• _Action item_:
Drop the pictures from the entries below, then reproduce the rest exactly.
**** Entries shown
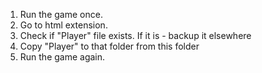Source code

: 1) Run the game once.
2) Go to html extension.
3) Check if "Player" file exists. If it is - backup it elsewhere
4) Copy "Player" to that folder from this folder
5) Run the game again.

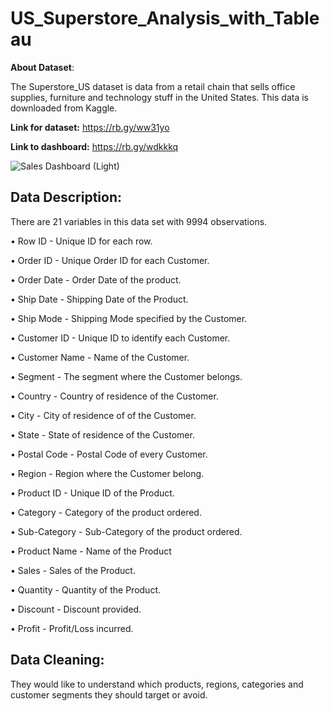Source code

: # US_Superstore_Analysis_with_Tableau

**About Dataset**:

The Superstore_US dataset is data from a retail chain that sells office supplies, furniture and technology stuff in the United States. This data is downloaded from Kaggle.

**Link for dataset:** https://rb.gy/ww31yo

**Link to dashboard:** https://rb.gy/wdkkkq

![Sales Dashboard (Light)](https://github.com/AbhishekTheAnalyst/US_Superstore_Analysis_with_Tableau/assets/109465334/13575fd3-190a-4f9d-bdea-ef5d8eafd296)

**Data Description:**
--------------------------------------------------------------------------------------------------------------------------

There are 21 variables in this data set with 9994 observations. 

•	Row ID - Unique ID for each row.

•	Order ID - Unique Order ID for each Customer.

•	Order Date - Order Date of the product.

•	Ship Date - Shipping Date of the Product.

•	Ship Mode - Shipping Mode specified by the Customer.

•	Customer ID - Unique ID to identify each Customer.

•	Customer Name - Name of the Customer.

•	Segment - The segment where the Customer belongs.

•	Country - Country of residence of the Customer.

•	City - City of residence of of the Customer.

•	State - State of residence of the Customer.

•	Postal Code - Postal Code of every Customer.

•	Region - Region where the Customer belong.

•	Product ID - Unique ID of the Product.

•	Category - Category of the product ordered.

•	Sub-Category - Sub-Category of the product ordered.

•	Product Name - Name of the Product

•	Sales - Sales of the Product.

•	Quantity - Quantity of the Product.

•	Discount - Discount provided.

•	Profit - Profit/Loss incurred.

**Data Cleaning:**
--------------------------------------------------------------------------------------------------------------------------


They would like to understand which products, regions, categories and customer segments they should target or avoid.




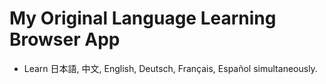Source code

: # My Original Language Learning Browser App

- Learn 日本語, 中文, English, Deutsch, Français, Español simultaneously.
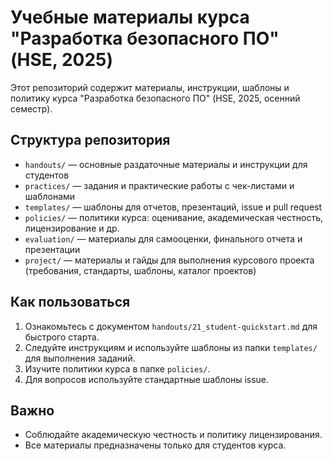 
# Учебные материалы курса "Разработка безопасного ПО" (HSE, 2025)

Этот репозиторий содержит материалы, инструкции, шаблоны и политику курса "Разработка безопасного ПО" (HSE, 2025, осенний семестр).


## Структура репозитория

- `handouts/` — основные раздаточные материалы и инструкции для студентов
- `practices/` — задания и практические работы с чек-листами и шаблонами
- `templates/` — шаблоны для отчетов, презентаций, issue и pull request
- `policies/` — политики курса: оценивание, академическая честность, лицензирование и др.
- `evaluation/` — материалы для самооценки, финального отчета и презентации
- `project/` — материалы и гайды для выполнения курсового проекта (требования, стандарты, шаблоны, каталог проектов)

## Как пользоваться

1. Ознакомьтесь с документом `handouts/21_student-quickstart.md` для быстрого старта.
2. Следуйте инструкциям и используйте шаблоны из папки `templates/` для выполнения заданий.
3. Изучите политики курса в папке `policies/`.
4. Для вопросов используйте стандартные шаблоны issue.

## Важно

- Соблюдайте академическую честность и политику лицензирования.
- Все материалы предназначены только для студентов курса.
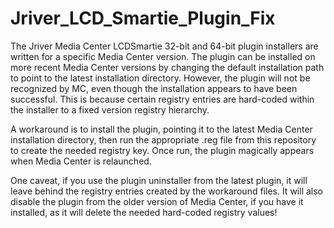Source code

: # Jriver_LCD_Smartie_Plugin_Fix

The Jriver Media Center LCDSmartie 32-bit and 64-bit plugin installers are written for a specific Media Center version. The plugin can be installed on more recent Media Center versions by changing the default installation path to point to the latest installation directory. However, the plugin will not be recognized by MC, even though the installation appears to have been successful. This is because certain registry entries are hard-coded within the installer to a fixed version registry hierarchy.

A workaround is  to install the plugin, pointing it to the latest Media Center installation directory, then run the appropriate .reg file from this repository to create the needed registry key. Once run, the plugin magically appears when Media Center is relaunched.

One caveat, if you use the plugin uninstaller from the latest plugin, it will leave behind the registry entries created by the workaround files. It will also disable the plugin from the older version of Media Center, if you have it installed, as it will delete the needed hard-coded registry values!
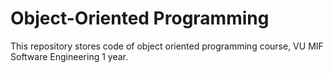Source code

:Object-Oriented Programming
===
This repository stores code of object oriented programming course, VU MIF Software Engineering 1 year.
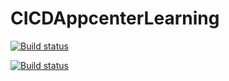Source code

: # CICDAppcenterLearning

[![Build status](https://build.appcenter.ms/v0.1/apps/5b27ed1e-5802-4f86-83e9-8fb0e85e0597/branches/dev/badge)](https://appcenter.ms)

[![Build status](https://build.appcenter.ms/v0.1/apps/4adae4a1-10c4-4e08-b9be-40ff436c1bbd/branches/feature-1/badge)](https://appcenter.ms)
********
• _Output below_:
Source code

: 1) Run the game once.
2) Go to html extension.
3) Check if "Player" file exists. If it is - backup it elsewhere
4) Copy "Player" to that folder from this folder
5) Run the game again.

Source code

: # US_Superstore_Analysis_with_Tableau

**About Dataset**:

The Superstore_US dataset is data from a retail chain that sells office supplies, furniture and technology stuff in the United States. This data is downloaded from Kaggle.

**Link for dataset:** https://rb.gy/ww31yo

**Link to dashboard:** https://rb.gy/wdkkkq

![Sales Dashboard (Light)](https://github.com/AbhishekTheAnalyst/US_Superstore_Analysis_with_Tableau/assets/109465334/13575fd3-190a-4f9d-bdea-ef5d8eafd296)

**Data Description:**
--------------------------------------------------------------------------------------------------------------------------

There are 21 variables in this data set with 9994 observations. 

•	Row ID - Unique ID for each row.

•	Order ID - Unique Order ID for each Customer.

•	Order Date - Order Date of the product.

•	Ship Date - Shipping Date of the Product.

•	Ship Mode - Shipping Mode specified by the Customer.

•	Customer ID - Unique ID to identify each Customer.

•	Customer Name - Name of the Customer.

•	Segment - The segment where the Customer belongs.

•	Country - Country of residence of the Customer.

•	City - City of residence of of the Customer.

•	State - State of residence of the Customer.

•	Postal Code - Postal Code of every Customer.

•	Region - Region where the Customer belong.

•	Product ID - Unique ID of the Product.

•	Category - Category of the product ordered.

•	Sub-Category - Sub-Category of the product ordered.

•	Product Name - Name of the Product

•	Sales - Sales of the Product.

•	Quantity - Quantity of the Product.

•	Discount - Discount provided.

•	Profit - Profit/Loss incurred.

**Data Cleaning:**
--------------------------------------------------------------------------------------------------------------------------


They would like to understand which products, regions, categories and customer segments they should target or avoid.




Source code

: # My Original Language Learning Browser App

- Learn 日本語, 中文, English, Deutsch, Français, Español simultaneously.
# Учебные материалы курса "Разработка безопасного ПО" (HSE, 2025)

Этот репозиторий содержит материалы, инструкции, шаблоны и политику курса "Разработка безопасного ПО" (HSE, 2025, осенний семестр).


## Структура репозитория

- `handouts/` — основные раздаточные материалы и инструкции для студентов
- `practices/` — задания и практические работы с чек-листами и шаблонами
- `templates/` — шаблоны для отчетов, презентаций, issue и pull request
- `policies/` — политики курса: оценивание, академическая честность, лицензирование и др.
- `evaluation/` — материалы для самооценки, финального отчета и презентации
- `project/` — материалы и гайды для выполнения курсового проекта (требования, стандарты, шаблоны, каталог проектов)

## Как пользоваться

1. Ознакомьтесь с документом `handouts/21_student-quickstart.md` для быстрого старта.
2. Следуйте инструкциям и используйте шаблоны из папки `templates/` для выполнения заданий.
3. Изучите политики курса в папке `policies/`.
4. Для вопросов используйте стандартные шаблоны issue.

## Важно

- Соблюдайте академическую честность и политику лицензирования.
- Все материалы предназначены только для студентов курса.
Source code

: # Jriver_LCD_Smartie_Plugin_Fix

The Jriver Media Center LCDSmartie 32-bit and 64-bit plugin installers are written for a specific Media Center version. The plugin can be installed on more recent Media Center versions by changing the default installation path to point to the latest installation directory. However, the plugin will not be recognized by MC, even though the installation appears to have been successful. This is because certain registry entries are hard-coded within the installer to a fixed version registry hierarchy.

A workaround is  to install the plugin, pointing it to the latest Media Center installation directory, then run the appropriate .reg file from this repository to create the needed registry key. Once run, the plugin magically appears when Media Center is relaunched.

One caveat, if you use the plugin uninstaller from the latest plugin, it will leave behind the registry entries created by the workaround files. It will also disable the plugin from the older version of Media Center, if you have it installed, as it will delete the needed hard-coded registry values!
Source code

:Object-Oriented Programming
===
This repository stores code of object oriented programming course, VU MIF Software Engineering 1 year.
Source code

: # CICDAppcenterLearning

[![Build status](https://build.appcenter.ms/v0.1/apps/5b27ed1e-5802-4f86-83e9-8fb0e85e0597/branches/dev/badge)](https://appcenter.ms)

[![Build status](https://build.appcenter.ms/v0.1/apps/4adae4a1-10c4-4e08-b9be-40ff436c1bbd/branches/feature-1/badge)](https://appcenter.ms)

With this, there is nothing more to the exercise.